• What is required
Return the lines below that contain the word "entries".
[Given information — start]
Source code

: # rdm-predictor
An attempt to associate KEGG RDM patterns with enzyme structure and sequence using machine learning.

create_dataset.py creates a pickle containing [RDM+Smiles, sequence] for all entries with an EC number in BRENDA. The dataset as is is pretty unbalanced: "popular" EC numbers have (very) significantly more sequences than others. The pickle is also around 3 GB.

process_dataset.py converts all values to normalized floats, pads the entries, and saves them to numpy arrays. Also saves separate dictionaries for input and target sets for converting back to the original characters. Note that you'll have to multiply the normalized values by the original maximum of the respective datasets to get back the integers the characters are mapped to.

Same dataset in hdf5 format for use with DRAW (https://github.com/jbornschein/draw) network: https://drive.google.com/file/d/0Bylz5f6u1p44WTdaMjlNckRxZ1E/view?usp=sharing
[Given information — finish]
• Response
create_dataset.py creates a pickle containing [RDM+Smiles, sequence] for all entries with an EC number in BRENDA. The dataset as is is pretty unbalanced: "popular" EC numbers have (very) significantly more sequences than others. The pickle is also around 3 GB.
process_dataset.py converts all values to normalized floats, pads the entries, and saves them to numpy arrays. Also saves separate dictionaries for input and target sets for converting back to the original characters. Note that you'll have to multiply the normalized values by the original maximum of the respective datasets to get back the integers the characters are mapped to.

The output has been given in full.